For a business that depends on fan viewership and attendance, the NCAA sure has little regard for their opinions. For nearly a decade, a heavy majority of fans have supported a playoff to determine the national college football championship rather than one championship game determined by computers. However, the NCAA has stuck to its guns, coming up with a litany of reasons, why at the moment the idea of any sort of playoffs would be impractical.
Now, with college basketball at an all-time high in popularity, it is all but official that the NCAA will expand the current 65 team postseason field to 96, giving the top 32 teams first round byes. While most fans want a college football playoff, just as many do not want any change to the NCAA basketball championship, much less one as drastic as the one proposed. However, the NCAA does not care about what the people want, because they know that they can make more money playing more high-profile games. And frankly, that is what the NCAA is: a pure for-profit machine. Every president and board member can ramble about how they are simply looking for the best interest of the student-athletes, but that is simply naïve and downright false.
The only people who benefit from a 96-team tournament are the employees of the NCAA and coaches of second-tier programs. With fifty percent more games to be played in March Madness, the NCAA can get significantly higher attendances and higher revenue from both sponsors and television deals. Also, more coaches are likely to keep their jobs for making the tournament even if their results are exactly the same as they were previously when their respective teams did not make the Big Dance.

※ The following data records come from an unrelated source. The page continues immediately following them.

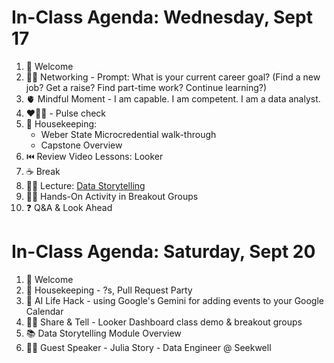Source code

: # In-Class Agenda: Wednesday, Sept 17

1. 👋 Welcome 
2. 👯‍♀️ Networking - Prompt: What is your current career goal? (Find a new job? Get a raise? Find part-time work? Continue learning?) 
3. 🫀 Mindful Moment - I am capable. I am competent. I am a data analyst. 
4. ❤️💛💚 - Pulse check 
4. 🧹 Housekeeping:
   * Weber State Microcredential walk-through
   * Capstone Overview 
5. ⏮️ Review Video Lessons: Looker
6. ☕ Break  
9. 🧑‍🏫 Lecture: [Data Storytelling](https://docs.google.com/presentation/d/1y6xzTOgX4EGatDwtYXBJHTYCwN0v8Z3ZHgWgop1dER8/edit?slide=id.g305753d8ab1_0_8#slide=id.g305753d8ab1_0_8) 
10. 👯‍♀️ Hands-On Activity in Breakout Groups 
11. ❓ Q&A & Look Ahead 

# In-Class Agenda: Saturday, Sept 20

1. 👋 Welcome 
2. 🧹 Housekeeping - ?s, Pull Request Party  
3. 🤖 AI Life Hack - using Google's Gemini for adding events to your Google Calendar 
4. 👯‍♀️ Share & Tell - Looker Dashboard class demo & breakout groups 
5. 📚 Data Storytelling Module Overview 
6. 🧑‍🏫 Guest Speaker - Julia Story - Data Engineer @ Seekwell 
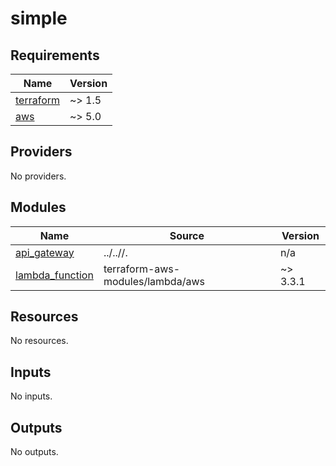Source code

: # simple

<!-- BEGINNING OF PRE-COMMIT-TERRAFORM DOCS HOOK -->
## Requirements

| Name | Version |
|------|---------|
| <a name="requirement_terraform"></a> [terraform](#requirement\_terraform) | ~> 1.5 |
| <a name="requirement_aws"></a> [aws](#requirement\_aws) | ~> 5.0 |

## Providers

No providers.

## Modules

| Name | Source | Version |
|------|--------|---------|
| <a name="module_api_gateway"></a> [api\_gateway](#module\_api\_gateway) | ../..//. | n/a |
| <a name="module_lambda_function"></a> [lambda\_function](#module\_lambda\_function) | terraform-aws-modules/lambda/aws | ~> 3.3.1 |

## Resources

No resources.

## Inputs

No inputs.

## Outputs

No outputs.
<!-- END OF PRE-COMMIT-TERRAFORM DOCS HOOK -->
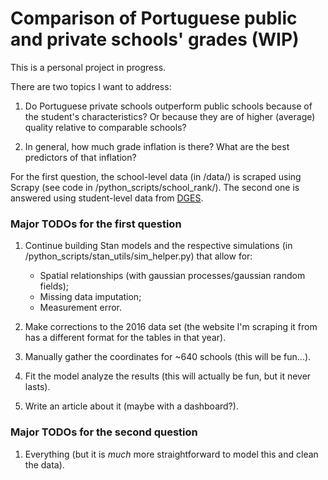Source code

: # Comparison of Portuguese public and private schools' grades (WIP)

This is a personal project in progress. 

There are two topics I want to address:

1. Do Portuguese private schools outperform public schools because of
the student's characteristics? Or because they are of higher (average)
quality relative to comparable schools?

2. In general, how much grade inflation is there? What are the best
predictors of that inflation?

For the first question, the school-level data (in /data/) is scraped using
Scrapy (see code in /python_scripts/school_rank/). The second one is answered
using student-level data from [DGES](https://www.dge.mec.pt/relatoriosestatisticas-0).

### Major TODOs for the first question

1. Continue building Stan models and the respective simulations (in
/python_scripts/stan_utils/sim_helper.py) that allow for:
    - Spatial relationships (with gaussian processes/gaussian random fields);
    - Missing data imputation;
    - Measurement error.

2. Make corrections to the 2016 data set (the website I'm scraping it from has
a different format for the tables in that year). 

3. Manually gather the coordinates for ~640 schools (this will be fun...).

4. Fit the model analyze the results (this will actually be fun, but it never 
lasts).

5. Write an article about it (maybe with a dashboard?).

### Major TODOs for the second question

1. Everything (but it is *much* more straightforward to model this and clean
the data).




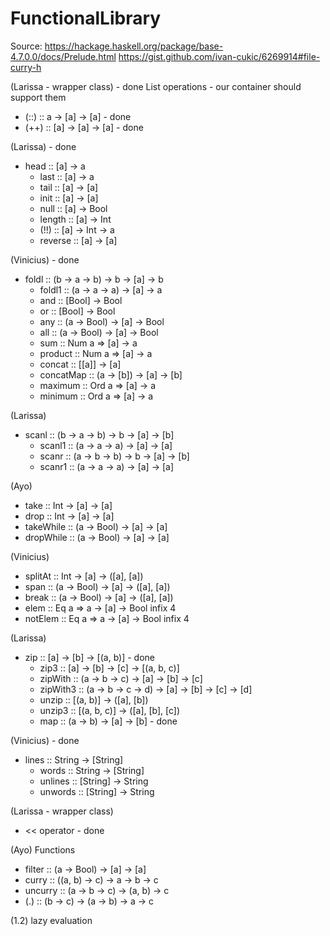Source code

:# FunctionalLibrary

Source: https://hackage.haskell.org/package/base-4.7.0.0/docs/Prelude.html
https://gist.github.com/ivan-cukic/6269914#file-curry-h


(Larissa - wrapper class) - done
List operations - our container should support them
- (::) :: a -> [a] -> [a] - done
- (++) :: [a] -> [a] -> [a] - done

(Larissa) - done
- head :: [a] -> a 
  - last :: [a] -> a 
  - tail :: [a] -> [a] 
  - init :: [a] -> [a] 
  - null :: [a] -> Bool 
  - length :: [a] -> Int 
  - (!!) :: [a] -> Int -> a
  - reverse :: [a] -> [a]
 
(Vinicius) - done
- foldl :: (b -> a -> b) -> b -> [a] -> b 
  - foldl1 :: (a -> a -> a) -> [a] -> a 
  - and :: [Bool] -> Bool 
  - or :: [Bool] -> Bool 
  - any :: (a -> Bool) -> [a] -> Bool 
  - all :: (a -> Bool) -> [a] -> Bool 
  - sum :: Num a => [a] -> a 
  - product :: Num a => [a] -> a 
  - concat :: [[a]] -> [a] 
  - concatMap :: (a -> [b]) -> [a] -> [b] 
  - maximum :: Ord a => [a] -> a 
  - minimum :: Ord a => [a] -> a 

(Larissa)
- scanl :: (b -> a -> b) -> b -> [a] -> [b] 
  - scanl1 :: (a -> a -> a) -> [a] -> [a] 
  - scanr :: (a -> b -> b) -> b -> [a] -> [b] 
  - scanr1 :: (a -> a -> a) -> [a] -> [a] 

(Ayo)
  - take :: Int -> [a] -> [a] 
  - drop :: Int -> [a] -> [a] 
  - takeWhile :: (a -> Bool) -> [a] -> [a] 
  - dropWhile :: (a -> Bool) -> [a] -> [a]

(Vinicius)
  - splitAt :: Int -> [a] -> ([a], [a])
  - span :: (a -> Bool) -> [a] -> ([a], [a]) 
  - break :: (a -> Bool) -> [a] -> ([a], [a]) 
  - elem :: Eq a => a -> [a] -> Bool infix 4 
  - notElem :: Eq a => a -> [a] -> Bool infix 4 

(Larissa)
- zip :: [a] -> [b] -> [(a, b)] - done
  - zip3 :: [a] -> [b] -> [c] -> [(a, b, c)] 
  - zipWith :: (a -> b -> c) -> [a] -> [b] -> [c] 
  - zipWith3 :: (a -> b -> c -> d) -> [a] -> [b] -> [c] -> [d] 
  - unzip :: [(a, b)] -> ([a], [b]) 
  - unzip3 :: [(a, b, c)] -> ([a], [b], [c])
  - map :: (a -> b) -> [a] -> [b] - done

(Vinicius) - done
- lines :: String -> [String] 
  - words :: String -> [String] 
  - unlines :: [String] -> String 
  - unwords :: [String] -> String

(Larissa - wrapper class)
- << operator - done

(Ayo)
Functions
- filter :: (a -> Bool) -> [a] -> [a]
- curry :: ((a, b) -> c) -> a -> b -> c
- uncurry :: (a -> b -> c) -> (a, b) -> c
- (.) :: (b -> c) -> (a -> b) -> a -> c

(1.2) lazy evaluation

This is all nice and good for the head coaches, but as a college basketball fan, I am adamantly opposed to such expansion. One popular argument for why to have more teams in the NCAA tournament is because the percentage of Division I schools which make the basketball championship tournament is significantly less than that of D-I teams that make postseason bowls. This reasoning is flawed on multiple levels. First of all, right now there are three postseason college basketball tournaments that are not the NCAA tournament, which has a total of 64 more teams. If the tournament expands, will there really be a need for the College Insider Tournament? So it’s entirely possible that that there will be about the same number of teams playing postseason basketball when all is said and done.
Also, in college football, only two teams have a chance to win a championship after the regular season ends, as opposed to 65 in basketball. Further, nearly every basketball team has an opportunity to win its conference tournament to automatically gain a berth into the NCAA tournament. So a football team such as TCU or Boise State not having a chance to win a championship despite going undefeated last year is akin to a mediocre Virginia Tech team not making the 65-team NCAA field? According to the NCAA, Virginia Tech basketball has more of a right to the championship than TCU. In addition, with the top 32 teams getting first round byes, there is no longer a level playing field, and the underdog upsets that the public immensely enjoys will be far less likely to occur.
In his mock bracket for next year’s projected 96-team tournament, ESPN college basketball expert Joe Lunardi had all twelve Atlantic Coast Conference teams in the field. To put that in perspective, last season the ACC had seven teams that made the tourney, and that was relatively high for the conference. So more big-money programs will be able to stroke their egos by flaming out in the first around against some slightly less mediocre program in a 16-17 seed matchup. How is this supposed to be good for the tournament? As it was, this past year, the committee had a tough time finding enough teams qualified to play in March Madness. However, the NCAA does not care what I or any other fan thinks because they know that we will still go to games and watch them on television. As for the interest of the student-athletes the NCAA is supposed to represent? As Jerry Maguire said: “show me the money.”